Introduction

Hello Codeforces,
I came across this problem a while back — https://cses.fi/problemset/task/1139/. Here the task is — "Given a colored, rooted tree, determine the number of distinct colors in each subtree of the tree". It is possible to solve this problem by flattening the tree and then using a binary indexed tree(now that subtrees have converted into subarrays). I will discuss an alternate technique to solve this, which can help in cases where it is useful to have the entire subtree as a set in a DFS call.

$$$O(n^2)$$$ solution

If $$$n$$$ were small, we could have stored for each node, the set of elements in its subtree. A DFS can be used to evaluate this, which will take $$$O(n^2log n)$$$ time and $$$O(n^2)$$$ space.

vector<int> color(n);
vector<set<int>> subtree(n);

void dfs(int i,int parent){
	subtree[i].insert(color[i]);
	for(int node : graph[i]){
		if(node != parent){
			dfs(node,i);
			subtree[i].insert(subtree[node].begin(),subtree[node].end());
		}
	}
}

The number of distinct colors in the subtree of the $$$i^{\text{th}}$$$ node is just the size of the set corresponding to it.

An Improvement

The problem with this technique is repetition. Each element occurs in $$$depth[i]$$$ different sets which is inefficient. For an improvement, we can consider the same idea used in heavy-light decomposition and union-find optimizations, which is "small-to-large merging".

We will use a DFS as before. To construct the set of all elements in the node's subtree, we will pick the child with the largest subtree set. Instead of making a new set for the current node, we will use the same set as the child with the largest subtree and insert all other children's sets in it. To avoid consuming extra space and time, we will use pointers to accomplish this task.

vector<int> color,distinct;
vector<set<int>*> subtree;
 
void dfs(int i,int parent = -1){
	int largest = -1;
	vector<int> children;
	for(int node : graph[i]){
		if(node != parent){
			dfs(node,i);
			children.push_back(node);
			if(largest == -1 || subtree[largest]->size() < subtree[node]->size()){
				largest = node;
			}
		}
	}
	if(largest == -1){
		subtree[i] = new set<int>; // new set for leaf node
	}
	else{
		subtree[i] = subtree[largest]; // largest sized child
	}
	
	for(int child : children){
		if(child == largest)continue;
		subtree[i]->insert(subtree[child]->begin(),subtree[child]->end());
	}
	subtree[i]->insert(color[i]);
	distinct[i] = subtree[i]->size();
}

Time complexity

Every time we copy an element over, the set it is now in will be at least 2 times larger than the set it was previously in. Hence the time complexity is $$$O(n log^2 n)$$$ (or $$$O(n log n)$$$ if we avoid using sets).

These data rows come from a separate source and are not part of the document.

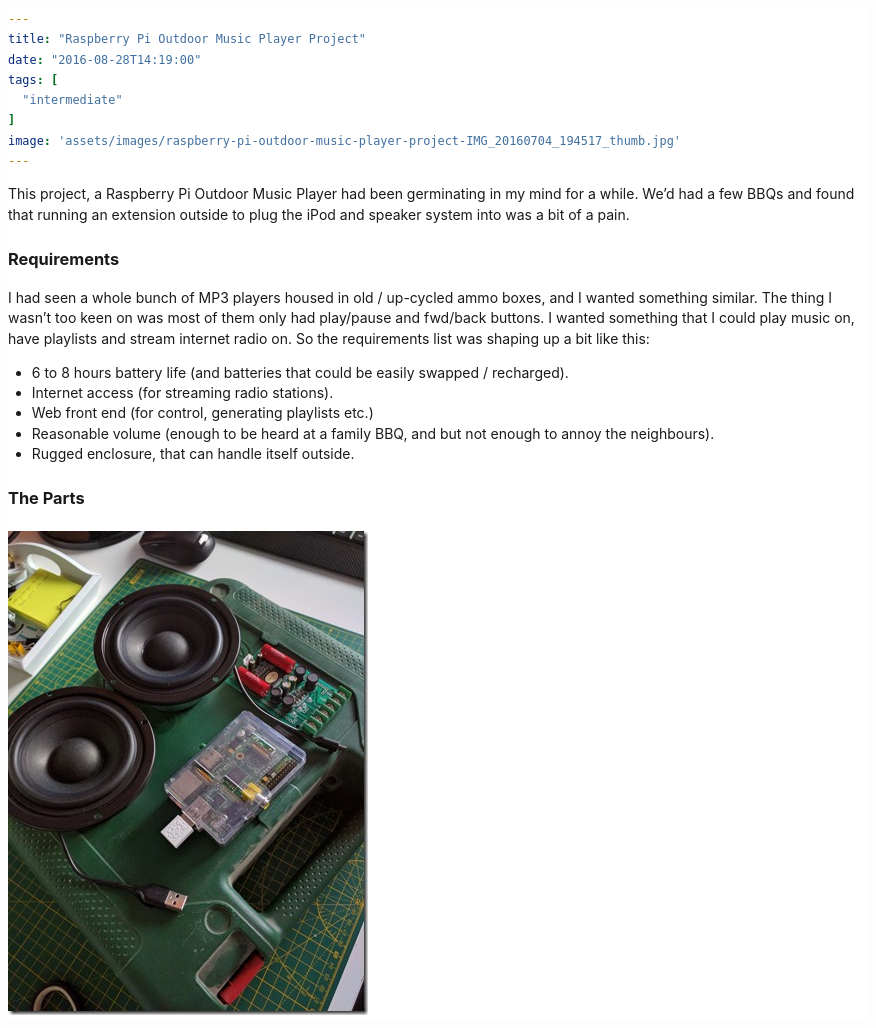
 ```yaml
---
title: "Raspberry Pi Outdoor Music Player Project"
date: "2016-08-28T14:19:00"
tags: [
  "intermediate"
]
image: 'assets/images/raspberry-pi-outdoor-music-player-project-IMG_20160704_194517_thumb.jpg'
---
```

This project, a Raspberry Pi Outdoor Music Player had been germinating in my mind for a while. We’d had a few BBQs and found that running an extension outside to plug the iPod and speaker system into was a bit of a pain.

### Requirements

I had seen a whole bunch of MP3 players housed in old / up-cycled ammo boxes, and I wanted something similar. The thing I wasn’t too keen on was most of them only had play/pause and fwd/back buttons. I wanted something that I could play music on, have playlists and stream internet radio on. So the requirements list was shaping up a bit like this:

-   6 to 8 hours battery life (and batteries that could be easily swapped / recharged).
-   Internet access (for streaming radio stations).
-   Web front end (for control, generating playlists etc.)
-   Reasonable volume (enough to be heard at a family BBQ, and but not enough to annoy the neighbours).
-   Rugged enclosure, that can handle itself outside.

### The Parts

#### ![IMG_20160704_194517](/assets/images/raspberry-pi-outdoor-music-player-project-IMG_20160704_194517_thumb.jpg)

Thanks to -is-this-fft- for this

Conclusion

Here is my solution for the CSES task — https://cses.fi/paste/e75f5efc2e1cd2fc3c8a66/

This technique can be used in various other tree problems. Examples of such problems could be to find the most frequent element in each node's subtree or to find the pair with minimum difference in each node's subtree.